The syndicated sex columnist Dan Savage thinks voters are employing a twist on the golden rule: do unto political animals as you would have them do unto you (if someone found out you were meeting escort Ashley Dupre at the Mayflower Hotel).
"There's this realization that with all of us living so much of our personal and private lives online, and everybody carrying around a porn production studio in their pocket in the form of an iPhone, we will all one day be disqualified from public life if this is the standard," he said.
"People look at Weiner and say, 'I've done it — and my kids are doing it," Savage added. "People want there to be a bit of understanding, leeway and compassion."
The amount of time a repentant representative has to spend out of public life seems to be diminishing, if Weiner's resurgence is any indication.
Spitzer waited five years after resigning as New York's Democratic governnor amid a prostitution probe to make his comeback bid by running for New York city comptroller. Weiner went from tweeting a lewd photo to leading a Democratic primary poll in just two years.
Lee Miringoff, director of the Marist Institute of Public Opinion, said Spitzer's move could hurt Weiner -- not because he keeps sex in the headlines, but because he steals some of the spotlight Weiner has enjoyed because of his own scandal.
"There is only so much oxygen that goes around," Miringoff said.
Still, there are limits to the public's lenience. The nature of the offense and the sincerity of the apology determine who gets love from the voters.
"The question is: Is this the death knell for sex scandals? And the answer depends on the type of scandal and the skill of the politician involved in the scandal," said Alison Dagnes, a political science professor at Shippensburg University and author of "Sex Scandals in American Politics."
"When there is a sex-scandal involving infidelity, the voters will give that a pass. When there is an abuse of power, that is much harder for the voters to let go of, a la John Ensign," she said, referring to the Nevada Republican who resigned from the Senate in 2011 ahead of an Ethics Committee report that he broke federal laws covering up an affair with an aide.
Experts say voters are far less likely to absolve a candidate for a dalliance with someone underage, shenanigans that smack of harassment or gay affairs. Family-values candidates who stray can leave supporters feeling betrayed.
"Under the umbrella of sex, there are some things that are impossible to come back from," said Brian Jones, a partner in the Washington consulting firm Black Rock Group.
"There is a point of no return but it's 'I know it when I see it.' People like redemption and everyone says that they did things that they have regretted. But what is the gradient is unclear."
The path to redemption has been well-defined.

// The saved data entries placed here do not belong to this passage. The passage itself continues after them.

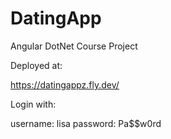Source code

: # DatingApp
Angular DotNet Course Project

 
 Deployed at:
 
 https://datingappz.fly.dev/
 
 Login with:
  
username: lisa
password: Pa$$w0rd
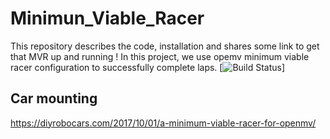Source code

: # Minimun_Viable_Racer
This repository describes the code, installation and shares some link to get that MVR up and running !
In this project, we use opemv minimum viable racer configuration to successfully complete laps.
[![Build Status](/media/marouen/DataDisk/DIY_event/Minimun_Viable_Racer/cars/MVR.jpg)]
## Car mounting
https://diyrobocars.com/2017/10/01/a-minimum-viable-racer-for-openmv/
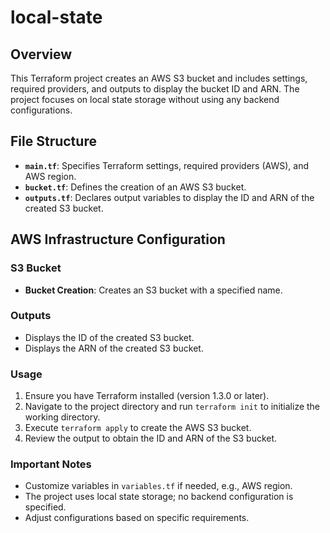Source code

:# local-state

## Overview

This Terraform project creates an AWS S3 bucket and includes settings, required providers, and outputs to display the bucket ID and ARN. The project focuses on local state storage without using any backend configurations.

## File Structure

- **`main.tf`**: Specifies Terraform settings, required providers (AWS), and AWS region.
- **`bucket.tf`**: Defines the creation of an AWS S3 bucket.
- **`outputs.tf`**: Declares output variables to display the ID and ARN of the created S3 bucket.

## AWS Infrastructure Configuration

### S3 Bucket

- **Bucket Creation**: Creates an S3 bucket with a specified name.

### Outputs

- Displays the ID of the created S3 bucket.
- Displays the ARN of the created S3 bucket.

### Usage

1. Ensure you have Terraform installed (version 1.3.0 or later).
2. Navigate to the project directory and run `terraform init` to initialize the working directory.
3. Execute `terraform apply` to create the AWS S3 bucket.
4. Review the output to obtain the ID and ARN of the S3 bucket.

### Important Notes

- Customize variables in `variables.tf` if needed, e.g., AWS region.
- The project uses local state storage; no backend configuration is specified.
- Adjust configurations based on specific requirements.
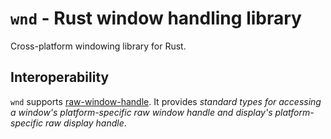 # `wnd` - Rust window handling library

Cross-platform windowing library for Rust.

## Interoperability

`wnd` supports [raw-window-handle](https://github.com/rust-windowing/raw-window-handle). It provides *standard types for accessing a window's platform-specific raw window handle and display's platform-specific raw display handle*.
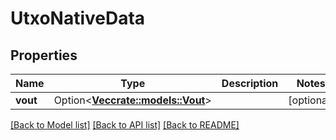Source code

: # UtxoNativeData

## Properties

Name | Type | Description | Notes
------------ | ------------- | ------------- | -------------
**vout** | Option<[**Vec<crate::models::Vout>**](Vout.md)> |  | [optional]

[[Back to Model list]](../README.md#documentation-for-models) [[Back to API list]](../README.md#documentation-for-api-endpoints) [[Back to README]](../README.md)


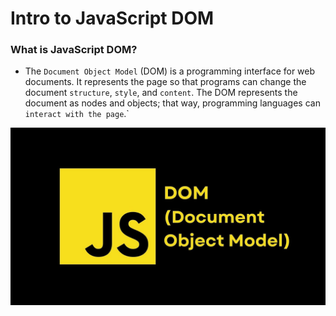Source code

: # Intro to JavaScript DOM

### What is JavaScript DOM?

- The `Document Object Model` (DOM) is a programming interface for web documents. It represents the page so that programs can change the document `structure`, `style`, and `content`. The DOM represents the document as nodes and objects; that way, programming languages can `interact with the page`.`

![alt text](/src/image.png)
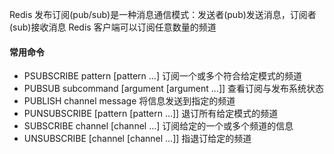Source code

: Redis 发布订阅(pub/sub)是一种消息通信模式：发送者(pub)发送消息，订阅者(sub)接收消息
Redis 客户端可以订阅任意数量的频道

#### 常用命令
- PSUBSCRIBE pattern [pattern ...] 订阅一个或多个符合给定模式的频道
- PUBSUB subcommand [argument [argument ...]] 查看订阅与发布系统状态
- PUBLISH channel message 将信息发送到指定的频道
- PUNSUBSCRIBE [pattern [pattern ...]] 退订所有给定模式的频道
- SUBSCRIBE channel [channel ...] 订阅给定的一个或多个频道的信息
- UNSUBSCRIBE [channel [channel ...]] 指退订给定的频道
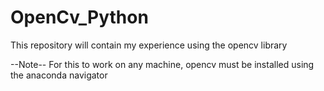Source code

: # OpenCv_Python
This repository will contain my experience using the opencv library 

--Note-- For this to work on any machine, opencv must be installed using the anaconda navigator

"The equation is: Acknowledgement of mistake plus time plus running for the right office equals voters willing to consider you," said Jones. Having your wife stand by you doesn't hurt either, Dagnes said.
Larry Flynt, the porn king who runs the Hustler empire, has a side gig digging up dirt on two-faced Washington politicians. He agrees that breaking the seventh commandment is no longer a career-killer.
"Americans are just not interested in what's going on in someone's bedroom," Flynt said. "But what's very much alive is if the affair is associated with hypocrisy or corruption."
He sounded almost disappointed as he spoke about one of his current cases — a powerful Republican he claims is cheating on his wife.
"But it's just an affair," Flynt says. "So I don't think we're going to do it."